Sun, May 04, 2003 - Page 10 News List

NYSE stocks jump again

UNREALIZED FEARS Both the S&P 500 and the Nasdaq completed their longest winning streak since November of last year


Crude oil traders gesture while they conduct business on the floor of the New York Mercantile Exchange on Friday.


US stocks gained, pushing the Standard & Poor's 500 Index to its third straight weekly advance, after a government report showed the economy lost fewer jobs than expected in April even as the unemployment rate rose.

The report was "not as bad as people might have feared; the market's looking at the glass half-full rather than half-empty," said Peter Coolidge, a money manager for Deltec Asset Management LLC. "It sort of goes with the postwar trend of people coming back into stocks."

Computer-related shares including Microsoft Corp and Intel Corp lifted the Nasdaq Composite Index to a 10-month high amid analyst expectations that earnings will accelerate. Energy companies rose after ChevronTexaco Corp followed Exxon Mobil Corp in reporting a surge in profit because of higher oil and natural-gas prices.

The S&P 500 rose 13.78, or 1.5 percent, to 930.08, the highest level since Jan. 14. The Dow Jones Industrial Average added 128.43, or 1.5 percent, to 8582.68. The Nasdaq climbed 30.32, or 2.1 percent, to 1502.88, its highest since June 18.

Both the S&P 500 and Nasdaq, which also climbed for a third week, completed their longest weekly winning streaks since November, amid optimism that economic and profit growth will pick up following the end of the war with Iraq. The S&P 500 gained 3.5 percent, the Nasdaq jumped 4.8 percent and the Dow advanced 3.3 percent in the week.

More than three stocks rose for every one that fell on the New York Stock Exchange, the broadest rally since Jan. 2. Five stocks gained for every two that dropped on the Nasdaq Stock Market. Some 1.5 billion shares traded on the Big Board, a 12 percent increase over the three-month daily average.

US businesses cut 48,000 jobs last month as the unemployment rate rose to 6 percent, matching an eight-year high, the Labor Department said. Economists predicted a loss of 60,000 jobs and a jobless rate of 5.9 percent, according to a <

"The market was discounting the worst," said David Briggs, head of trading at Federated Investors Inc, which manages US$185 billion in Pittsburgh. "People seem to be willing to wait a little longer to see if things continue to improve."

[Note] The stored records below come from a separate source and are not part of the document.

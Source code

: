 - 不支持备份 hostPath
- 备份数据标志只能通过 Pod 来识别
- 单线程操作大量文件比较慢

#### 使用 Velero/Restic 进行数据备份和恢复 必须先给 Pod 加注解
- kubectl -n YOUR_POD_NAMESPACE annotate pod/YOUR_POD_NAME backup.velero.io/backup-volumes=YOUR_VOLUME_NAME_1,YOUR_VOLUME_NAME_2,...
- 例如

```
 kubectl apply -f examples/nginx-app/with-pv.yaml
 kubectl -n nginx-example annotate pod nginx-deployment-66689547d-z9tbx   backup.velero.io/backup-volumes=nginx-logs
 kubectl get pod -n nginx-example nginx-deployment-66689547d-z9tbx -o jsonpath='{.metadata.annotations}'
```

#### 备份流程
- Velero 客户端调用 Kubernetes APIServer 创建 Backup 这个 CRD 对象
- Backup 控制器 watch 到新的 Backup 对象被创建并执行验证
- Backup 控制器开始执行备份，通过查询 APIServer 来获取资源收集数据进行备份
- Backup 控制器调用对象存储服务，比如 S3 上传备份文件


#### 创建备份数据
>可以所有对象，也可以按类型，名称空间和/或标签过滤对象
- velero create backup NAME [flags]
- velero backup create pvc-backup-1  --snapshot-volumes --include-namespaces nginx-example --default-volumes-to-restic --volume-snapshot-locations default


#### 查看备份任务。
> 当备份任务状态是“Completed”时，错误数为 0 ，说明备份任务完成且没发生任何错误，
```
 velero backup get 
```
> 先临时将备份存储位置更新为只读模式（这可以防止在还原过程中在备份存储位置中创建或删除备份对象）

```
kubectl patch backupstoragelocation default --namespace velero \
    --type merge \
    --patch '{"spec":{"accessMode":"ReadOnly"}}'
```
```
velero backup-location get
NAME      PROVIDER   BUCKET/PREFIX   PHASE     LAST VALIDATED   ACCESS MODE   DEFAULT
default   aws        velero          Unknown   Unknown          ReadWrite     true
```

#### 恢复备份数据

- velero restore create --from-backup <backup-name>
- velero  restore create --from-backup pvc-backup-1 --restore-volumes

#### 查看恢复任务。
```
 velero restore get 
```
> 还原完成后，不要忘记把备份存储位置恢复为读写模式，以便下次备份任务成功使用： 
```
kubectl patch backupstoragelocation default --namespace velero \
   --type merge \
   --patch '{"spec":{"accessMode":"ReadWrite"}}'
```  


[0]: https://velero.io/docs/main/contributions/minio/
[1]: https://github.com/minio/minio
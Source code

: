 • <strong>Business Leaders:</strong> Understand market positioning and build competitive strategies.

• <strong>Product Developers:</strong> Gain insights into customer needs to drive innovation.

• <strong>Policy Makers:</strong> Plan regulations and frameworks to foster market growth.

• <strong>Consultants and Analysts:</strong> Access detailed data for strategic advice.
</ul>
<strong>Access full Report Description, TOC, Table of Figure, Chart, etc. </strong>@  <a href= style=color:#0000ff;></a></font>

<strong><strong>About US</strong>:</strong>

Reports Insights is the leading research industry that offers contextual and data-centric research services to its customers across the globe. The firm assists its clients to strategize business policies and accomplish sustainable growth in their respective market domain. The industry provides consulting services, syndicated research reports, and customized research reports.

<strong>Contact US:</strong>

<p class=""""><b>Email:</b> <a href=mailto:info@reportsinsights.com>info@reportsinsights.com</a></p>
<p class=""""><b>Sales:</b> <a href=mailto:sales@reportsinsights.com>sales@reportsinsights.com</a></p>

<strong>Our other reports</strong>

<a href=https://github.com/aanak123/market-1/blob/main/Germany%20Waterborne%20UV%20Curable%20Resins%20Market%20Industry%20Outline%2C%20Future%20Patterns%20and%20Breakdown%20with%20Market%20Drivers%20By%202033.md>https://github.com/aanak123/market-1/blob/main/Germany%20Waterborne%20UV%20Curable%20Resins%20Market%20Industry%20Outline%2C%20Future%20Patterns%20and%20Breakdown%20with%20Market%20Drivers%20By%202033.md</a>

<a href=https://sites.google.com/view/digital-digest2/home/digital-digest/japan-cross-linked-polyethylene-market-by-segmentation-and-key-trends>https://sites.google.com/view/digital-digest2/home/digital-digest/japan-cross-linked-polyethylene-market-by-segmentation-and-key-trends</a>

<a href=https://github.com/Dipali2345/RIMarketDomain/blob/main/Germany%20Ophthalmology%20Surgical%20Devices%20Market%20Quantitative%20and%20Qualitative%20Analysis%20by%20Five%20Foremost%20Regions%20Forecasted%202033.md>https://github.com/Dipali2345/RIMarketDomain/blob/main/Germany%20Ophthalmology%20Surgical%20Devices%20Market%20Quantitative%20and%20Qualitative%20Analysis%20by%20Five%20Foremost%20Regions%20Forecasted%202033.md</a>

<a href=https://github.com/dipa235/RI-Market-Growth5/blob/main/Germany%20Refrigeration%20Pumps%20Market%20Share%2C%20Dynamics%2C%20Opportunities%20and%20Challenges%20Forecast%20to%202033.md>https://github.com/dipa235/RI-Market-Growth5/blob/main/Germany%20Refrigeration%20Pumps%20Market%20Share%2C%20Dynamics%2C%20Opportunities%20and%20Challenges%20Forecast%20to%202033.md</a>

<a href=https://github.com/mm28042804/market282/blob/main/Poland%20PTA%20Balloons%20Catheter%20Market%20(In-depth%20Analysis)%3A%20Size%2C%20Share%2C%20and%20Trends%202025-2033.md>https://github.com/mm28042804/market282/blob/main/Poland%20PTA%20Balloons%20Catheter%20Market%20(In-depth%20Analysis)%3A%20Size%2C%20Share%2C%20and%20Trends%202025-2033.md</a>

Technology shares contributed the most to the S&P 500's gain.

Analysts predict profit at these companies will rise 33 percent this quarter and 67 percent next quarter, according to Thomson Financial. The third-quarter figure is the highest among the benchmark's 10 industry groups.

Microsoft, the world's largest software maker, rose US$0.42 to US$26.13. Intel, the No. 1 semiconductor maker, added US$0.50 to US$19.05.

Sun Microsystems Inc, a maker of server computers that run corporate networks, climbed US$0.41 to US$3.75, and was the most active stock. Speculation that Dell Computer Corp., International Business Machines Corp. or Hewlett-Packard Co. may acquire the company led to the gain, said Giga Information Group analyst Rob Enderle. Sun shares have lost more than 90 percent of their value during the past three years.

Sun and IBM spokespeople declined to comment. Dell and Hewlett-Packard spokespeople didn't return calls.

Cypress Semiconductor Corp. jumped US$1.12 to US$10.60. The maker of chips used in Sony Corp.'s PlayStation 2 video-game machine said second-quarter sales will fall to US$200 million from US$202.1 million a year ago. Analysts were expecting a steeper drop, according to Thomson Financial.